In professional capacity I have been working on products to help businesses automate their contact center interactions via Conversational AI (voice bots specifically) for quite some time now. I understand that there is value in this. One could reasonably say that it's the reason why I am in the field. But, over two days last month, I encountered four extremely poor experiences—as a user—with customer contact centers involving some kind of Conversational AI. All these companies had decent, if not good, customer care experience before. And it was extremely disheartening since it made me question whether I am looking at the problem correctly.
Any customer care system would have a set of allowed solutions to problems and a way of discovering and executing them via conversing with an agent. I am using agent generally to also cover app interfaces that have much higher efficiency when the problems and solutions are standard. While considering Conversational AI deployments, customer care teams have the responsibility to ensure that, as a whole, the number of allowed solutions, discoverability, and execution efficiency either improves or stays the same1. But most fail miserably at this.

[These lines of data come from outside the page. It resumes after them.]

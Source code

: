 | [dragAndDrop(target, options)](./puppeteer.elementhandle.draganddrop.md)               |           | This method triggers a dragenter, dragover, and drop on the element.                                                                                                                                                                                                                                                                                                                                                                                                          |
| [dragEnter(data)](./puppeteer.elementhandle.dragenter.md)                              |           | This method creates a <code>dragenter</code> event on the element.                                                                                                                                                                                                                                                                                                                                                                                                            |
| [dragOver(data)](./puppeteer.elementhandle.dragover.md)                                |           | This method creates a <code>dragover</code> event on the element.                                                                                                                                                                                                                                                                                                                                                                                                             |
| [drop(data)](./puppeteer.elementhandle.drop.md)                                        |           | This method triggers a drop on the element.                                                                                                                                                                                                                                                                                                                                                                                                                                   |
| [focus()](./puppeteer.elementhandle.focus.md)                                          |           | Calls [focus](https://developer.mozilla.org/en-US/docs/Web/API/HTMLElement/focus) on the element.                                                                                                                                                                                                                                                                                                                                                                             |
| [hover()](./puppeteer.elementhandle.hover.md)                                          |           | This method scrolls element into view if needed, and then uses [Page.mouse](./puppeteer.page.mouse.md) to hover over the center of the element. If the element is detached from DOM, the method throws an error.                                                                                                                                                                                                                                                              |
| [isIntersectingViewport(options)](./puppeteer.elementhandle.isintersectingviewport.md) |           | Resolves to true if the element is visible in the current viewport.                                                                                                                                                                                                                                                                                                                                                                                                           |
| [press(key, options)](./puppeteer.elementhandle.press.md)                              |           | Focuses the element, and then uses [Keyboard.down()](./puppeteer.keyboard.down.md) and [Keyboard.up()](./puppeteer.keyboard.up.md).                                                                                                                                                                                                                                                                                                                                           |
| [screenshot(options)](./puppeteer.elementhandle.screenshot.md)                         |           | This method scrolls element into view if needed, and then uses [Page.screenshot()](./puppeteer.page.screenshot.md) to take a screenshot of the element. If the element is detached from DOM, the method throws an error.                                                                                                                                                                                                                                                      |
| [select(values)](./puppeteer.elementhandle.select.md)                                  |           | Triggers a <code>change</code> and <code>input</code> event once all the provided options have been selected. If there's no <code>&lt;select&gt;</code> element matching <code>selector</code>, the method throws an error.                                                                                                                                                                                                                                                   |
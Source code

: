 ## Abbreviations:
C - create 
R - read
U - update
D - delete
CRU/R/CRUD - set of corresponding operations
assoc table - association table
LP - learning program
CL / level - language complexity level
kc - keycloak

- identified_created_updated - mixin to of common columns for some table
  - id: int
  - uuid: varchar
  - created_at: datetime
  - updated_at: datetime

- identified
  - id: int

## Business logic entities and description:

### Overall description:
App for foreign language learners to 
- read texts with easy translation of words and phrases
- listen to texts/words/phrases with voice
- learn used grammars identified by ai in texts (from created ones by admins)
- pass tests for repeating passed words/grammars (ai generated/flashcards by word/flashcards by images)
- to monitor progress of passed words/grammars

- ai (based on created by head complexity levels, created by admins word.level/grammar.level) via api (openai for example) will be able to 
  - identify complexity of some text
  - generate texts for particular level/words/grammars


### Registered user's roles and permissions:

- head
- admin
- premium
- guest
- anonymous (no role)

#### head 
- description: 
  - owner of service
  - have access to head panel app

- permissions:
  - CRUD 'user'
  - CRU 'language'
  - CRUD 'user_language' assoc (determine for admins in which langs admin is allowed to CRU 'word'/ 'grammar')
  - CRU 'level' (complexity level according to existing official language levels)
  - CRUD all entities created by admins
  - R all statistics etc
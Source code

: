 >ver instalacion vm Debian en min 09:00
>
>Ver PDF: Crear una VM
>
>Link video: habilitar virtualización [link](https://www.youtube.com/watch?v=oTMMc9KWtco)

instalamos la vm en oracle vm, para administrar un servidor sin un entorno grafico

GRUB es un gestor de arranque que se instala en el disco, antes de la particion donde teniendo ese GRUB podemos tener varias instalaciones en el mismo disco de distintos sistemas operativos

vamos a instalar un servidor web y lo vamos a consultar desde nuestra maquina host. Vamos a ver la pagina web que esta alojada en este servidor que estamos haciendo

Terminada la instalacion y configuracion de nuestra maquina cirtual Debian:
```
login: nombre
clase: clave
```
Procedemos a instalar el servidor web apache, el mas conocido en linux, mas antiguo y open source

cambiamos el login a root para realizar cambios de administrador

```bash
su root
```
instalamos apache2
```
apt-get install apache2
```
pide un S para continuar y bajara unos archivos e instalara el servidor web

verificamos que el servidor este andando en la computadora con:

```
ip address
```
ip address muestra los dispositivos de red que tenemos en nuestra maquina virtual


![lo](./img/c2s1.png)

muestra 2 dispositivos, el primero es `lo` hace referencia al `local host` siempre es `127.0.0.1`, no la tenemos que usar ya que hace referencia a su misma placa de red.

For many clients, customer care is a second-class citizen and they don't really have the will to talk to the users. And this lack of will reflects in how they look at adoption of new systems. The four interactions I mentioned earlier in the post all had effectively blocked talking to human and were probably proud of 'AI adoption' while reducing their conversation system to something a 6-button-app could do since the edge cases were not allowed anymore.
Of course it's the fault of us vendors too. With human contact centers no one was deconstructing 'customer care' deeply enough since many things were hidden away in the norms of human interactions. While offering a replacement, the onus is on the vendors to provide a complete picture. But I guess it's hard to move in a principled manner in such bull markets. Most clients look at cost reductions and it works out well enough to get and sustain deals. Don't get me wrong here, while it's challenging I definitely know that a few true customer-first companies are not messing this up. I'm also hopeful for the future, as sometimes these 'low priority' problems are inadvertently solved through general product upgrades. But I will stand by my core premise that if you don't want to really talk to your users no AI will help you.
Footnotes:
Assuming that they benefit from cost reductions.